(Beginning of Material provided)

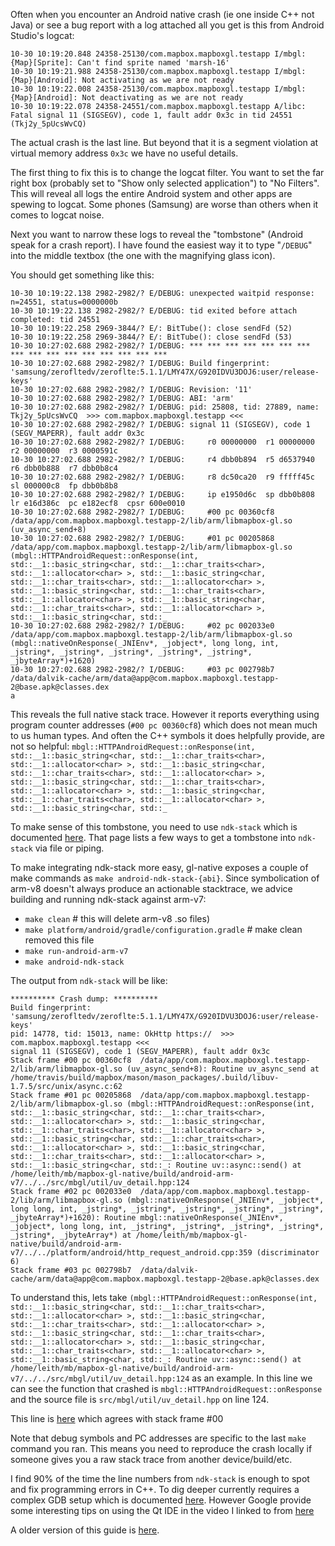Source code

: Often when you encounter an Android native crash (ie one inside C++ not Java) or see a bug report with a log attached all you get is this from Android Studio's logcat:

```
10-30 10:19:20.848 24358-25130/com.mapbox.mapboxgl.testapp I/mbgl: {Map}[Sprite]: Can't find sprite named 'marsh-16'
10-30 10:19:21.988 24358-25130/com.mapbox.mapboxgl.testapp I/mbgl: {Map}[Android]: Not activating as we are not ready
10-30 10:19:22.008 24358-25130/com.mapbox.mapboxgl.testapp I/mbgl: {Map}[Android]: Not deactivating as we are not ready
10-30 10:19:22.078 24358-24551/com.mapbox.mapboxgl.testapp A/libc: Fatal signal 11 (SIGSEGV), code 1, fault addr 0x3c in tid 24551 (Tkj2y_5pUcsWvCQ)
```

The actual crash is the last line. But beyond that it is a segment violation at virtual memory address `0x3c` we have no useful details.

The first thing to fix this is to change the logcat filter. You want to set the far right box (probably set to "Show only selected application") to "No Filters". This will reveal all logs the entire Android system and other apps are spewing to logcat. Some phones (Samsung) are worse than others when it comes to logcat noise.

Next you want to narrow these logs to reveal the "tombstone" (Android speak for a crash report). I have found the easiest way it to type "`/DEBUG`" into the middle textbox (the one with the magnifying glass icon).

You should get something like this:
```
10-30 10:19:22.138 2982-2982/? E/DEBUG: unexpected waitpid response: n=24551, status=0000000b
10-30 10:19:22.138 2982-2982/? E/DEBUG: tid exited before attach completed: tid 24551
10-30 10:19:22.258 2969-3844/? E/: BitTube(): close sendFd (52)
10-30 10:19:22.258 2969-3844/? E/: BitTube(): close sendFd (53)
10-30 10:27:02.688 2982-2982/? I/DEBUG: *** *** *** *** *** *** *** *** *** *** *** *** *** *** *** ***
10-30 10:27:02.688 2982-2982/? I/DEBUG: Build fingerprint: 'samsung/zerofltedv/zeroflte:5.1.1/LMY47X/G920IDVU3DOJ6:user/release-keys'
10-30 10:27:02.688 2982-2982/? I/DEBUG: Revision: '11'
10-30 10:27:02.688 2982-2982/? I/DEBUG: ABI: 'arm'
10-30 10:27:02.688 2982-2982/? I/DEBUG: pid: 25808, tid: 27889, name: Tkj2y_5pUcsWvCQ  >>> com.mapbox.mapboxgl.testapp <<<
10-30 10:27:02.688 2982-2982/? I/DEBUG: signal 11 (SIGSEGV), code 1 (SEGV_MAPERR), fault addr 0x3c
10-30 10:27:02.688 2982-2982/? I/DEBUG:     r0 00000000  r1 00000000  r2 00000000  r3 0000591c
10-30 10:27:02.688 2982-2982/? I/DEBUG:     r4 dbb0b894  r5 d6537940  r6 dbb0b888  r7 dbb0b8c4
10-30 10:27:02.688 2982-2982/? I/DEBUG:     r8 dc50ca20  r9 fffff45c  sl 000000c8  fp dbb0b8b8
10-30 10:27:02.688 2982-2982/? I/DEBUG:     ip e1950d6c  sp dbb0b808  lr e16d386c  pc e182ecf8  cpsr 600e0010
10-30 10:27:02.688 2982-2982/? I/DEBUG:     #00 pc 00360cf8  /data/app/com.mapbox.mapboxgl.testapp-2/lib/arm/libmapbox-gl.so (uv_async_send+8)
10-30 10:27:02.688 2982-2982/? I/DEBUG:     #01 pc 00205868  /data/app/com.mapbox.mapboxgl.testapp-2/lib/arm/libmapbox-gl.so (mbgl::HTTPAndroidRequest::onResponse(int, std::__1::basic_string<char, std::__1::char_traits<char>, std::__1::allocator<char> >, std::__1::basic_string<char, std::__1::char_traits<char>, std::__1::allocator<char> >, std::__1::basic_string<char, std::__1::char_traits<char>, std::__1::allocator<char> >, std::__1::basic_string<char, std::__1::char_traits<char>, std::__1::allocator<char> >, std::__1::basic_string<char, std::_
10-30 10:27:02.688 2982-2982/? I/DEBUG:     #02 pc 002033e0  /data/app/com.mapbox.mapboxgl.testapp-2/lib/arm/libmapbox-gl.so (mbgl::nativeOnResponse(_JNIEnv*, _jobject*, long long, int, _jstring*, _jstring*, _jstring*, _jstring*, _jstring*, _jbyteArray*)+1620)
10-30 10:27:02.688 2982-2982/? I/DEBUG:     #03 pc 002798b7  /data/dalvik-cache/arm/data@app@com.mapbox.mapboxgl.testapp-2@base.apk@classes.dex
a
```

This reveals the full native stack trace. However it reports everything using program counter addresses (`#00 pc 00360cf8`) which does not mean much to us human types. And often the C++ symbols it does helpfully provide, are not so helpful:
`mbgl::HTTPAndroidRequest::onResponse(int, std::__1::basic_string<char, std::__1::char_traits<char>, std::__1::allocator<char> >, std::__1::basic_string<char, std::__1::char_traits<char>, std::__1::allocator<char> >, std::__1::basic_string<char, std::__1::char_traits<char>, std::__1::allocator<char> >, std::__1::basic_string<char, std::__1::char_traits<char>, std::__1::allocator<char> >, std::__1::basic_string<char, std::_`

To make sense of this tombstone, you need to use `ndk-stack` which is documented [here](http://developer.android.com/ndk/guides/ndk-stack.html). That page lists a few ways to get a tombstone into `ndk-stack` via file or piping.

To make integrating ndk-stack more easy, gl-native exposes a couple of make commands as `make android-ndk-stack-{abi}`. Since symbolication of arm-v8 doesn't always produce an actionable stacktrace, we advice building and running ndk-stack against arm-v7:
 - `make clean` # this will delete arm-v8 .so files)
 - `make platform/android/gradle/configuration.gradle` # make clean removed this file
 - `make run-android-arm-v7`
 - `make android-ndk-stack` 

The output from `ndk-stack` will be like:
```
********** Crash dump: **********
Build fingerprint: 'samsung/zerofltedv/zeroflte:5.1.1/LMY47X/G920IDVU3DOJ6:user/release-keys'
pid: 14778, tid: 15013, name: OkHttp https://  >>> com.mapbox.mapboxgl.testapp <<<
signal 11 (SIGSEGV), code 1 (SEGV_MAPERR), fault addr 0x3c
Stack frame #00 pc 00360cf8  /data/app/com.mapbox.mapboxgl.testapp-2/lib/arm/libmapbox-gl.so (uv_async_send+8): Routine uv_async_send at /home/travis/build/mapbox/mason/mason_packages/.build/libuv-1.7.5/src/unix/async.c:62
Stack frame #01 pc 00205868  /data/app/com.mapbox.mapboxgl.testapp-2/lib/arm/libmapbox-gl.so (mbgl::HTTPAndroidRequest::onResponse(int, std::__1::basic_string<char, std::__1::char_traits<char>, std::__1::allocator<char> >, std::__1::basic_string<char, std::__1::char_traits<char>, std::__1::allocator<char> >, std::__1::basic_string<char, std::__1::char_traits<char>, std::__1::allocator<char> >, std::__1::basic_string<char, std::__1::char_traits<char>, std::__1::allocator<char> >, std::__1::basic_string<char, std::_: Routine uv::async::send() at /home/leith/mb/mapbox-gl-native/build/android-arm-v7/../../src/mbgl/util/uv_detail.hpp:124
Stack frame #02 pc 002033e0  /data/app/com.mapbox.mapboxgl.testapp-2/lib/arm/libmapbox-gl.so (mbgl::nativeOnResponse(_JNIEnv*, _jobject*, long long, int, _jstring*, _jstring*, _jstring*, _jstring*, _jstring*, _jbyteArray*)+1620): Routine mbgl::nativeOnResponse(_JNIEnv*, _jobject*, long long, int, _jstring*, _jstring*, _jstring*, _jstring*, _jstring*, _jbyteArray*) at /home/leith/mb/mapbox-gl-native/build/android-arm-v7/../../platform/android/http_request_android.cpp:359 (discriminator 6)
Stack frame #03 pc 002798b7  /data/dalvik-cache/arm/data@app@com.mapbox.mapboxgl.testapp-2@base.apk@classes.dex
```

To understand this, lets take `(mbgl::HTTPAndroidRequest::onResponse(int, std::__1::basic_string<char, std::__1::char_traits<char>, std::__1::allocator<char> >, std::__1::basic_string<char, std::__1::char_traits<char>, std::__1::allocator<char> >, std::__1::basic_string<char, std::__1::char_traits<char>, std::__1::allocator<char> >, std::__1::basic_string<char, std::__1::char_traits<char>, std::__1::allocator<char> >, std::__1::basic_string<char, std::_: Routine uv::async::send() at /home/leith/mb/mapbox-gl-native/build/android-arm-v7/../../src/mbgl/util/uv_detail.hpp:124` as an example. In this line we can see the function that crashed is `mbgl::HTTPAndroidRequest::onResponse` and the source file is `src/mbgl/util/uv_detail.hpp` on line 124.

This line is [here](https://github.com/mapbox/mapbox-gl-native/blob/master/src/mbgl/util/uv_detail.hpp#L124) which agrees with stack frame #00

Note that debug symbols and PC addresses are specific to the last `make` command you ran. This means you need to reproduce the crash locally if someone gives you a raw stack trace from another device/build/etc.

I find 90% of the time the line numbers from `ndk-stack` is enough to spot and fix programming errors in C++. To dig deeper currently requires a complex GDB setup which is documented [here](https://github.com/mapbox/mapbox-gl-native/wiki/Android-debugging-with-remote-GDB). However Google provide some interesting tips on using the Qt IDE in the video I linked to from [here](https://github.com/mapbox/mapbox-gl-native/issues/2755)

A older version of this guide is [here](https://github.com/mapbox/mapbox-gl-native/wiki/Symbolicating-Android-crashes).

(End of Material provided)

*Goal of the exercise:*
Restate word for word the entries above, starting at the line with "To understand this, lets" and ending at the line with "This line is", inclusive, and no others.

*Completed exercise:*
To understand this, lets take `(mbgl::HTTPAndroidRequest::onResponse(int, std::__1::basic_string<char, std::__1::char_traits<char>, std::__1::allocator<char> >, std::__1::basic_string<char, std::__1::char_traits<char>, std::__1::allocator<char> >, std::__1::basic_string<char, std::__1::char_traits<char>, std::__1::allocator<char> >, std::__1::basic_string<char, std::__1::char_traits<char>, std::__1::allocator<char> >, std::__1::basic_string<char, std::_: Routine uv::async::send() at /home/leith/mb/mapbox-gl-native/build/android-arm-v7/../../src/mbgl/util/uv_detail.hpp:124` as an example. In this line we can see the function that crashed is `mbgl::HTTPAndroidRequest::onResponse` and the source file is `src/mbgl/util/uv_detail.hpp` on line 124.

This line is [here](https://github.com/mapbox/mapbox-gl-native/blob/master/src/mbgl/util/uv_detail.hpp#L124) which agrees with stack frame #00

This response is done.